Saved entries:
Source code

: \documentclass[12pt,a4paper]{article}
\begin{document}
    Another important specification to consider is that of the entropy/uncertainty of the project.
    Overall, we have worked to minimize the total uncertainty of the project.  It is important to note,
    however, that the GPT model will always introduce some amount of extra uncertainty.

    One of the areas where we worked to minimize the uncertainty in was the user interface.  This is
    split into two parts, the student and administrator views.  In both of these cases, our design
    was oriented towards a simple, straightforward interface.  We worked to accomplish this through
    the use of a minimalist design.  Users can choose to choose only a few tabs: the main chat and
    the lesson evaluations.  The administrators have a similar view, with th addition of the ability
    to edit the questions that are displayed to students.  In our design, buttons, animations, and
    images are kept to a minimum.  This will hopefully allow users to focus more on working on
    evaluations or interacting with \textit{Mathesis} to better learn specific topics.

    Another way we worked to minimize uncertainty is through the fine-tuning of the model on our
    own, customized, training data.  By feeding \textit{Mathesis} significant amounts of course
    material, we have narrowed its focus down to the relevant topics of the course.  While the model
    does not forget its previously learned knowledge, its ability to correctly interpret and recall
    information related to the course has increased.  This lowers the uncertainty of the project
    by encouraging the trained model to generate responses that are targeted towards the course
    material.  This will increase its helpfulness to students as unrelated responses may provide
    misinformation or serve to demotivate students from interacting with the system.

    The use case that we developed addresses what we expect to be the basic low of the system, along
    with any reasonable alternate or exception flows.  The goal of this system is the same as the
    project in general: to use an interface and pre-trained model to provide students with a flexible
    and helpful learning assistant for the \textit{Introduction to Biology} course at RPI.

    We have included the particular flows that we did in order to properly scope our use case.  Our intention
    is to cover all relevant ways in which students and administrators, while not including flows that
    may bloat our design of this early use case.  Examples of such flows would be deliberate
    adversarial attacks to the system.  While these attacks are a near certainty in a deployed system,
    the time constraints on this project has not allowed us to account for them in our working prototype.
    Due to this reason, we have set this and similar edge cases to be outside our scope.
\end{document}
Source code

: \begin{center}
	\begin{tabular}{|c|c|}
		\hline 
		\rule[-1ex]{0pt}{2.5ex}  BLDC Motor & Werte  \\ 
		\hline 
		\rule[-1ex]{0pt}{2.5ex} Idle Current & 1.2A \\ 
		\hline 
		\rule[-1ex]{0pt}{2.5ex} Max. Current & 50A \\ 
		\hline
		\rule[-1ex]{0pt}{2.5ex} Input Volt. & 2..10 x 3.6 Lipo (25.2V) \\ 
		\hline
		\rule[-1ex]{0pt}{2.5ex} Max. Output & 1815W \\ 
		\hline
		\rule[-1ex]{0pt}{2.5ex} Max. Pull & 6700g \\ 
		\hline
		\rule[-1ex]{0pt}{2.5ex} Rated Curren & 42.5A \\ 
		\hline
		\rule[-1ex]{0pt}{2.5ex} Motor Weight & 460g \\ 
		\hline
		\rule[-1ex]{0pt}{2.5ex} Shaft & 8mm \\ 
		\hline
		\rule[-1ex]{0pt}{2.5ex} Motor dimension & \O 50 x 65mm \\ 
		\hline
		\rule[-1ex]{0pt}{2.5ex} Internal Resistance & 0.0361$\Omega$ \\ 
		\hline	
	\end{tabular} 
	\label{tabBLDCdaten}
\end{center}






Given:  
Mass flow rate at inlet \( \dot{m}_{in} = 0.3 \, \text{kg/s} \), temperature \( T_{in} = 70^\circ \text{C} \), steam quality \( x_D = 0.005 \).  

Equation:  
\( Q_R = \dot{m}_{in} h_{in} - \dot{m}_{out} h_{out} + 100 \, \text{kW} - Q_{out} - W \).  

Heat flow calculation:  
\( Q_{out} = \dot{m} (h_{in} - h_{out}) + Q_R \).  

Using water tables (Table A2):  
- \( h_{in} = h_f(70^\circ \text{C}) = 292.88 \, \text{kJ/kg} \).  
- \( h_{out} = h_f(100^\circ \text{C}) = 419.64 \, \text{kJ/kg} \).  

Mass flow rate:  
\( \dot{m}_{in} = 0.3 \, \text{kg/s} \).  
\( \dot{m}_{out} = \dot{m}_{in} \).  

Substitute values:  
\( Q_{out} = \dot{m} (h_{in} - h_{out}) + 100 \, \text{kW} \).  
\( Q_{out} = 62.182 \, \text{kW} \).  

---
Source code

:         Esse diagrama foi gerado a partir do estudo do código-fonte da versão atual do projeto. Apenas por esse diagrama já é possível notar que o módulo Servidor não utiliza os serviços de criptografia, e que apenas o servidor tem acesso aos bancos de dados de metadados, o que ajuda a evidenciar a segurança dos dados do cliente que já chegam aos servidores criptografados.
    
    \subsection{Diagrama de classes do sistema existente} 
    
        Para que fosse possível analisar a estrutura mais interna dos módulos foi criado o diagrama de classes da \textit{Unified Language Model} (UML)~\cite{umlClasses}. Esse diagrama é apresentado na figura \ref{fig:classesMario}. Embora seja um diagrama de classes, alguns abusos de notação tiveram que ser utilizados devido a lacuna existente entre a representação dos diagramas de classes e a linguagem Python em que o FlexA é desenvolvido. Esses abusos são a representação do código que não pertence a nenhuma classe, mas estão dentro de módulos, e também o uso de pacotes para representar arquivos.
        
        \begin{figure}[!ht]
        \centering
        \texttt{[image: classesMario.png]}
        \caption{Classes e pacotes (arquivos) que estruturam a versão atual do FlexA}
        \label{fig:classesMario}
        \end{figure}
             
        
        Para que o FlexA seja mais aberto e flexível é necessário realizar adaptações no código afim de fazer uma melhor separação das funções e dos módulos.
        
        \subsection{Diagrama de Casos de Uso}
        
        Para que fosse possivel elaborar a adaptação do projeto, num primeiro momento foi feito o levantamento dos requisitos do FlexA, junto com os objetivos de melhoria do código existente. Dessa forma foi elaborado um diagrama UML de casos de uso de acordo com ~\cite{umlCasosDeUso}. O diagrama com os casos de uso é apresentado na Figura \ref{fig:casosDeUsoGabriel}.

Exercise
Output the data exactly, so that every line matches the original.

Solution for this problem
Source code

: \documentclass[12pt,a4paper]{article}
\begin{document}
    Another important specification to consider is that of the entropy/uncertainty of the project.
    Overall, we have worked to minimize the total uncertainty of the project.  It is important to note,
    however, that the GPT model will always introduce some amount of extra uncertainty.

    One of the areas where we worked to minimize the uncertainty in was the user interface.  This is
    split into two parts, the student and administrator views.  In both of these cases, our design
    was oriented towards a simple, straightforward interface.  We worked to accomplish this through
    the use of a minimalist design.  Users can choose to choose only a few tabs: the main chat and
    the lesson evaluations.  The administrators have a similar view, with th addition of the ability
    to edit the questions that are displayed to students.  In our design, buttons, animations, and
    images are kept to a minimum.  This will hopefully allow users to focus more on working on
    evaluations or interacting with \textit{Mathesis} to better learn specific topics.

    Another way we worked to minimize uncertainty is through the fine-tuning of the model on our
    own, customized, training data.  By feeding \textit{Mathesis} significant amounts of course
    material, we have narrowed its focus down to the relevant topics of the course.  While the model
    does not forget its previously learned knowledge, its ability to correctly interpret and recall
    information related to the course has increased.  This lowers the uncertainty of the project
    by encouraging the trained model to generate responses that are targeted towards the course
    material.  This will increase its helpfulness to students as unrelated responses may provide
    misinformation or serve to demotivate students from interacting with the system.

    The use case that we developed addresses what we expect to be the basic low of the system, along
    with any reasonable alternate or exception flows.  The goal of this system is the same as the
    project in general: to use an interface and pre-trained model to provide students with a flexible
    and helpful learning assistant for the \textit{Introduction to Biology} course at RPI.

    We have included the particular flows that we did in order to properly scope our use case.  Our intention
    is to cover all relevant ways in which students and administrators, while not including flows that
    may bloat our design of this early use case.  Examples of such flows would be deliberate
    adversarial attacks to the system.  While these attacks are a near certainty in a deployed system,
    the time constraints on this project has not allowed us to account for them in our working prototype.
    Due to this reason, we have set this and similar edge cases to be outside our scope.
\end{document}
Source code

: \begin{center}
	\begin{tabular}{|c|c|}
		\hline 
		\rule[-1ex]{0pt}{2.5ex}  BLDC Motor & Werte  \\ 
		\hline 
		\rule[-1ex]{0pt}{2.5ex} Idle Current & 1.2A \\ 
		\hline 
		\rule[-1ex]{0pt}{2.5ex} Max. Current & 50A \\ 
		\hline
		\rule[-1ex]{0pt}{2.5ex} Input Volt. & 2..10 x 3.6 Lipo (25.2V) \\ 
		\hline
		\rule[-1ex]{0pt}{2.5ex} Max. Output & 1815W \\ 
		\hline
		\rule[-1ex]{0pt}{2.5ex} Max. Pull & 6700g \\ 
		\hline
		\rule[-1ex]{0pt}{2.5ex} Rated Curren & 42.5A \\ 
		\hline
		\rule[-1ex]{0pt}{2.5ex} Motor Weight & 460g \\ 
		\hline
		\rule[-1ex]{0pt}{2.5ex} Shaft & 8mm \\ 
		\hline
		\rule[-1ex]{0pt}{2.5ex} Motor dimension & \O 50 x 65mm \\ 
		\hline
		\rule[-1ex]{0pt}{2.5ex} Internal Resistance & 0.0361$\Omega$ \\ 
		\hline	
	\end{tabular} 
	\label{tabBLDCdaten}
\end{center}






Given:  
Mass flow rate at inlet \( \dot{m}_{in} = 0.3 \, \text{kg/s} \), temperature \( T_{in} = 70^\circ \text{C} \), steam quality \( x_D = 0.005 \).  

Equation:  
\( Q_R = \dot{m}_{in} h_{in} - \dot{m}_{out} h_{out} + 100 \, \text{kW} - Q_{out} - W \).  

Heat flow calculation:  
\( Q_{out} = \dot{m} (h_{in} - h_{out}) + Q_R \).  

Using water tables (Table A2):  
- \( h_{in} = h_f(70^\circ \text{C}) = 292.88 \, \text{kJ/kg} \).  
- \( h_{out} = h_f(100^\circ \text{C}) = 419.64 \, \text{kJ/kg} \).  

Mass flow rate:  
\( \dot{m}_{in} = 0.3 \, \text{kg/s} \).  
\( \dot{m}_{out} = \dot{m}_{in} \).  

Substitute values:  
\( Q_{out} = \dot{m} (h_{in} - h_{out}) + 100 \, \text{kW} \).  
\( Q_{out} = 62.182 \, \text{kW} \).  

---
Source code

:         Esse diagrama foi gerado a partir do estudo do código-fonte da versão atual do projeto. Apenas por esse diagrama já é possível notar que o módulo Servidor não utiliza os serviços de criptografia, e que apenas o servidor tem acesso aos bancos de dados de metadados, o que ajuda a evidenciar a segurança dos dados do cliente que já chegam aos servidores criptografados.
    
    \subsection{Diagrama de classes do sistema existente} 
    
        Para que fosse possível analisar a estrutura mais interna dos módulos foi criado o diagrama de classes da \textit{Unified Language Model} (UML)~\cite{umlClasses}. Esse diagrama é apresentado na figura \ref{fig:classesMario}. Embora seja um diagrama de classes, alguns abusos de notação tiveram que ser utilizados devido a lacuna existente entre a representação dos diagramas de classes e a linguagem Python em que o FlexA é desenvolvido. Esses abusos são a representação do código que não pertence a nenhuma classe, mas estão dentro de módulos, e também o uso de pacotes para representar arquivos.
        
        \begin{figure}[!ht]
        \centering
        \texttt{[image: classesMario.png]}
        \caption{Classes e pacotes (arquivos) que estruturam a versão atual do FlexA}
        \label{fig:classesMario}
        \end{figure}
             
        
        Para que o FlexA seja mais aberto e flexível é necessário realizar adaptações no código afim de fazer uma melhor separação das funções e dos módulos.
        
        \subsection{Diagrama de Casos de Uso}
        
        Para que fosse possivel elaborar a adaptação do projeto, num primeiro momento foi feito o levantamento dos requisitos do FlexA, junto com os objetivos de melhoria do código existente. Dessa forma foi elaborado um diagrama UML de casos de uso de acordo com ~\cite{umlCasosDeUso}. O diagrama com os casos de uso é apresentado na Figura \ref{fig:casosDeUsoGabriel}.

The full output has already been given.